# Introduction

For a change of pace I'd like to try an unusual approach to this common challenge. Looking at how methods normally reserved for tabular data problems perform on the dataset.

It should be noted that all of these methods are likely to face a similar issue, that all columns are equally important. In image recognition it is often very helpful that pixels nearer to a selected pixel are assigned a higher importance in regard to that selected pixel than pixels far away from it. This is not desirable in tabular data and hence there is an issue, still it is interesting to see how far we might get.  

In [1]:
# Import Libraries

import numpy as np
import pandas as pd 
from PIL import Image
from matplotlib import pyplot as plt
import seaborn as sns
import os 

Let's look at the images

In [1]:
# load data
df = pd.read_csv(r"../input/digit-recognizer/train.csv",dtype = np.float32)

# Split data into features X and labels y
X = df.iloc[:,1:].values / 255 
y = df.iloc[:,0].values

fig,ax = plt.subplots(2,5)
for i in range(10):
    nparray = X[i].reshape(28,28)
    image = Image.fromarray(nparray * 255)
    ax[i%2][i//2].imshow(image)
fig.show()

Let's look at the distribution of classes in the dataset

In [1]:
sns.histplot(y)

Roughly equal which is good. Interestingly I always figured MNIST would be completely balanced.

# Create Decision Tree and Visualize Result

In [1]:
from sklearn.tree import DecisionTreeClassifier
from sklearn import tree

tree_set = df.copy()
target = tree_set.iloc[:,0]
tree_set_X = tree_set.iloc[:,1:] 

clf = DecisionTreeClassifier(max_depth=4)
clf.fit(tree_set_X, target)
clf.score(tree_set_X, target)

With a max depth of 4 I find even this accuracy kind of crazy. Let's see it:

In [1]:
lst = tree_set_X.columns.tolist()
text_representation = tree.export_text(clf, feature_names=lst)
print(text_representation)

I'd say this is indicative that a few cental pixels can be definitive in this dataset in regards to which number they are.

In [1]:
from sklearn.model_selection import train_test_split
from sklearn import preprocessing

train_ratio = 0.90

X_train, X_val, y_train, y_val = train_test_split(X, y, test_size=1 - train_ratio, stratify = y, random_state = 0)

scaler = preprocessing.StandardScaler().fit(X_train)
X_train = scaler.transform(X_train)
X_val = scaler.transform(X_val)

In [1]:
from sklearn.ensemble import ExtraTreesClassifier

clf = ExtraTreesClassifier(random_state=1)

clf.fit(X_train, y_train)
print(clf.score(X_val, y_val))

Now let's try it in binary

In [1]:
from sklearn.preprocessing import Binarizer

X_train_bin = Binarizer().fit_transform(X_train)
X_val_bin = Binarizer().fit_transform(X_val)
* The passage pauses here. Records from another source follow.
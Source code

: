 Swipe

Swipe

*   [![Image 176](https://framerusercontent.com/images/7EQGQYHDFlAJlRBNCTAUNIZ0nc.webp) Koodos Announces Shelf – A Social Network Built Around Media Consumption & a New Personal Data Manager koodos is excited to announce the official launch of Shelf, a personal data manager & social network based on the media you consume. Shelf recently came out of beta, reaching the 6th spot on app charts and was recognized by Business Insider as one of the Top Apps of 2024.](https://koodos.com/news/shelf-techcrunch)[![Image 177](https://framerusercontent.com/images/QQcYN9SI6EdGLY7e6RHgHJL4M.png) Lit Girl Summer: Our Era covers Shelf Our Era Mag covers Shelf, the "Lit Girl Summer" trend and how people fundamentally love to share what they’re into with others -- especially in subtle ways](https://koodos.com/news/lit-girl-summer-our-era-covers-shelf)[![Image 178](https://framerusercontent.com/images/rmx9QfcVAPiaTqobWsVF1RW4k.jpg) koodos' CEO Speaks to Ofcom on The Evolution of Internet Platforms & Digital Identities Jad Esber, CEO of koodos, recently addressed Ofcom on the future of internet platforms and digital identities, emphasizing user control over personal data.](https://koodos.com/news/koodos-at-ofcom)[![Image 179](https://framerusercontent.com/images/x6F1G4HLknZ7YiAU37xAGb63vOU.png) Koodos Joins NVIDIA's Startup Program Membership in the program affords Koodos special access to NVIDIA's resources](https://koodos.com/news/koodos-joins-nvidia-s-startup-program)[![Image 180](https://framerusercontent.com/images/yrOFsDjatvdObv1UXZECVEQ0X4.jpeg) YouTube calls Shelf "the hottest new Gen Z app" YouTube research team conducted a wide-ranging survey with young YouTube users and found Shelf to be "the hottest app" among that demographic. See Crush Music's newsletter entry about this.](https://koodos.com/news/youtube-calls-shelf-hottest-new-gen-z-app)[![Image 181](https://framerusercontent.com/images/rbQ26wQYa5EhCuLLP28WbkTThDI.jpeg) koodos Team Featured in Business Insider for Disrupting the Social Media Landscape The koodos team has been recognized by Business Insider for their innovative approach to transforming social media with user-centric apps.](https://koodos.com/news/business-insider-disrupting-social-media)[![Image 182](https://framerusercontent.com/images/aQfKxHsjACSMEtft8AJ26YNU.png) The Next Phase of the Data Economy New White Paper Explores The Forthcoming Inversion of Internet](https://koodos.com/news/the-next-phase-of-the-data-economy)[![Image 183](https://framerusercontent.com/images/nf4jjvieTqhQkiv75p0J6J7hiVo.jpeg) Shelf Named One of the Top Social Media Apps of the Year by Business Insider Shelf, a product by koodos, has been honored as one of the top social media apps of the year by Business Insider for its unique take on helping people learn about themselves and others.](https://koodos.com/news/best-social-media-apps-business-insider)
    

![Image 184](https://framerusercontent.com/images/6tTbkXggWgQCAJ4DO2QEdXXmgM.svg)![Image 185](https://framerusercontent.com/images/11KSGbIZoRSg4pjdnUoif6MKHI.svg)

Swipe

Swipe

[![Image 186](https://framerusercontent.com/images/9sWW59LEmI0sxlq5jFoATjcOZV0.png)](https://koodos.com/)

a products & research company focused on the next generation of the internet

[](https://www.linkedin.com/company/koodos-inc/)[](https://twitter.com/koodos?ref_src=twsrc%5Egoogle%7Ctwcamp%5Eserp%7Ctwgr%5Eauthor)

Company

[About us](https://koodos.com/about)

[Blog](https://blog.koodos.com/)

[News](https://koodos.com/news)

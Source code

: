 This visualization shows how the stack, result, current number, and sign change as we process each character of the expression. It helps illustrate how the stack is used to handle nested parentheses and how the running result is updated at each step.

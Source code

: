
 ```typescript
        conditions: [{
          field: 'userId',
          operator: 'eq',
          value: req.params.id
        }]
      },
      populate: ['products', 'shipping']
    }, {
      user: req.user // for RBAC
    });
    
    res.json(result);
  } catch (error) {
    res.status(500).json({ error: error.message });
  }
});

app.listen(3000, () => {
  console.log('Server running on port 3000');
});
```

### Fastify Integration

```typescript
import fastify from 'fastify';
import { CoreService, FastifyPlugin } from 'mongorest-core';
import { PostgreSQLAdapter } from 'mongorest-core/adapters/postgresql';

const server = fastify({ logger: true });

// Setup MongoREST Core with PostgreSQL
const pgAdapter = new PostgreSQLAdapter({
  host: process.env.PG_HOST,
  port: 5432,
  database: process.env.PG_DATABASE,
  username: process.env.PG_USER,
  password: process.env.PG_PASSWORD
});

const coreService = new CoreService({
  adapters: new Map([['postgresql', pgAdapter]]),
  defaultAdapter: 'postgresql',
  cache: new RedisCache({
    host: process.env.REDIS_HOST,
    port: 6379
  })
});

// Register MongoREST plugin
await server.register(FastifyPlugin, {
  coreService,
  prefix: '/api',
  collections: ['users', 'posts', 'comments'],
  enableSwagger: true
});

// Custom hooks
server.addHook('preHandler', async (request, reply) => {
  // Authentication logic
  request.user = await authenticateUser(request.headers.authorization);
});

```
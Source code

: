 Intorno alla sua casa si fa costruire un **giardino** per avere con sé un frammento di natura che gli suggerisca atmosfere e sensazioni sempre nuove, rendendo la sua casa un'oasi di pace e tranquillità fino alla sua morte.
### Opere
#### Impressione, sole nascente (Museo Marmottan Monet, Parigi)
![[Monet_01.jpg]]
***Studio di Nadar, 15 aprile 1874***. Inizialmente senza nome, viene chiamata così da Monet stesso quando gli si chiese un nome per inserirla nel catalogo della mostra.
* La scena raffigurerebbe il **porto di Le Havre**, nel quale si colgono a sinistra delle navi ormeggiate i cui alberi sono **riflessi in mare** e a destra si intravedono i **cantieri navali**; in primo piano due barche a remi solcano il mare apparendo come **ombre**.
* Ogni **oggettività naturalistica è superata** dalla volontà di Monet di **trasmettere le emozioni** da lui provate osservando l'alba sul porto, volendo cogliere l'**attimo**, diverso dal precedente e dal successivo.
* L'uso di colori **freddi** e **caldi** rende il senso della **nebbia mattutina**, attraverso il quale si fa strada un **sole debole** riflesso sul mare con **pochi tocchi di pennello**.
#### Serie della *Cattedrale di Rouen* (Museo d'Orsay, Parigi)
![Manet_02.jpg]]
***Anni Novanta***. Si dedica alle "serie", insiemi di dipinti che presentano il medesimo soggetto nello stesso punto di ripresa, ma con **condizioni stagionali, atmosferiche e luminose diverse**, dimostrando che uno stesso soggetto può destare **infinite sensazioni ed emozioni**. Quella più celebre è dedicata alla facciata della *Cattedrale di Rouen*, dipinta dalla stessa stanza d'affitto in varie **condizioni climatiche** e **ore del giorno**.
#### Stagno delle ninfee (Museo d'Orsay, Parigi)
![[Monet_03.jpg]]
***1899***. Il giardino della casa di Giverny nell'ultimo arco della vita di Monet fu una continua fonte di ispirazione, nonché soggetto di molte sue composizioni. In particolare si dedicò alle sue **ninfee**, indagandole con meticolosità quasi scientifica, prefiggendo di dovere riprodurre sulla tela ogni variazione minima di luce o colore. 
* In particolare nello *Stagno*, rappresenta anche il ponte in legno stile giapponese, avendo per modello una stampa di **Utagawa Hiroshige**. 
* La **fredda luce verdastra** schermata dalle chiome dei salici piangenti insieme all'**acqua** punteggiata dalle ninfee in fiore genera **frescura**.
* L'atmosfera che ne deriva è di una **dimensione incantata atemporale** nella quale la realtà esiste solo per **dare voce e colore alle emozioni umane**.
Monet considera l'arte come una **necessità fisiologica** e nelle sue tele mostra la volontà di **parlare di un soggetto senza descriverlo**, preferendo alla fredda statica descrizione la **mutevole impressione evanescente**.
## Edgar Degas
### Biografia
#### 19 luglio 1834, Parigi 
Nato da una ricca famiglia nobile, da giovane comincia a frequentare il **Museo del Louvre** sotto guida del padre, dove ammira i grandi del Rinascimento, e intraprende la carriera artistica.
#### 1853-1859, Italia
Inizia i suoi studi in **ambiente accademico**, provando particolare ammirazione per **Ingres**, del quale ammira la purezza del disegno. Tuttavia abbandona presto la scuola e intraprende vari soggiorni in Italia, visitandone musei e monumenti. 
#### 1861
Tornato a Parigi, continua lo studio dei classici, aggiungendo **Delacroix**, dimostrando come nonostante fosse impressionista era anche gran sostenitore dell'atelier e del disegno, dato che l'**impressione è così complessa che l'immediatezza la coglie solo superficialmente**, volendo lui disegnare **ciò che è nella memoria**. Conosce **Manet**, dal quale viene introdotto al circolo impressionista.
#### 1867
fig,ax = plt.subplots(2,5)
for i in range(10):
    nparray = X_train_bin[i].reshape(28,28)
    image = Image.fromarray(nparray * 255)
    ax[i%2][i//2].imshow(image)
    ax[i%2][i//2].title.set_text(round(y_train[i]))
fig.show()

In [1]:
et_clf = ExtraTreesClassifier(random_state=1)

et_clf.fit(X_train_bin, y_train)
print(et_clf.score(X_val_bin, y_val))

That's getting better in terms of accuracy. Let's try and see if we can find the bad images.

In [1]:
bad_image_list = []
bad_image_list_y = []
bad_predict = []
for _X, _y in zip(X_val_bin, y_val):
    if et_clf.predict(_X.reshape(1, -1)) != _y:
        bad_image_list.append(_X)
        bad_image_list_y.append(_y)
        bad_predict.append(et_clf.predict(_X.reshape(1, -1)).item())
        if len(bad_image_list) > 9:
            break
    
fig,ax = plt.subplots(2,5)
for i in range(10):
    nparray = bad_image_list[i].reshape(28,28)
    image = Image.fromarray(nparray * 255)
    ax[i%2][i//2].imshow(image)
    ax[i%2][i//2].title.set_text("Real: " + str(round(bad_image_list_y[i])))
fig.show()

print("Bad predictions:")
print(bad_predict)

Let's see a confusion matrix of this

In [1]:
from sklearn.metrics import confusion_matrix

conf_mat = confusion_matrix(y_val, et_clf.predict(X_val_bin))
sns.heatmap(conf_mat, vmax=10, cmap="Blues")
plt.show()

# Stacking Models

We can try stacking models for better results.

In [1]:
from sklearn.ensemble import RandomForestClassifier

rf_clf = RandomForestClassifier(random_state=1)

rf_clf.fit(X_train_bin, y_train)
print(rf_clf.score(X_val_bin, y_val))

In [1]:
from sklearn.tree import DecisionTreeClassifier

dt_clf = DecisionTreeClassifier(random_state=1)

dt_clf.fit(X_train_bin, y_train)
print(dt_clf.score(X_val_bin, y_val))

In [1]:
from sklearn.ensemble import StackingClassifier
from sklearn.linear_model import LogisticRegression

estimators = [
     ('rf', RandomForestClassifier(random_state=1)),
     ('et', ExtraTreesClassifier(random_state=1))
]

stack_clf = StackingClassifier(
    estimators=estimators, final_estimator=LogisticRegression()
)

stack_clf.fit(X_train_bin, y_train)
print(stack_clf.score(X_val_bin, y_val))

# Create Submission

In [1]:
test_df = pd.read_csv("../input/digit-recognizer/test.csv")
test_X = scaler.transform(test_df.values)
test_X = Binarizer().fit_transform(test_X)
predicted = stack_clf.predict(test_X)

Check output visually

In [1]:
fig,ax = plt.subplots(2,5)
for i in range(10):
    nparray = test_X[i].reshape(28,28)
    image = Image.fromarray(nparray * 255)
    ax[i%2][i//2].imshow(image)
    ax[i%2][i//2].title.set_text(round(predicted[i]))
fig.show()

In [1]:
submission = pd.read_csv("../input/digit-recognizer/sample_submission.csv")
print(submission.head())
submission["Label"] = np.rint(predicted)
submission = submission.astype(int)
submission.to_csv("submission.csv", index=False)
print(submission.head())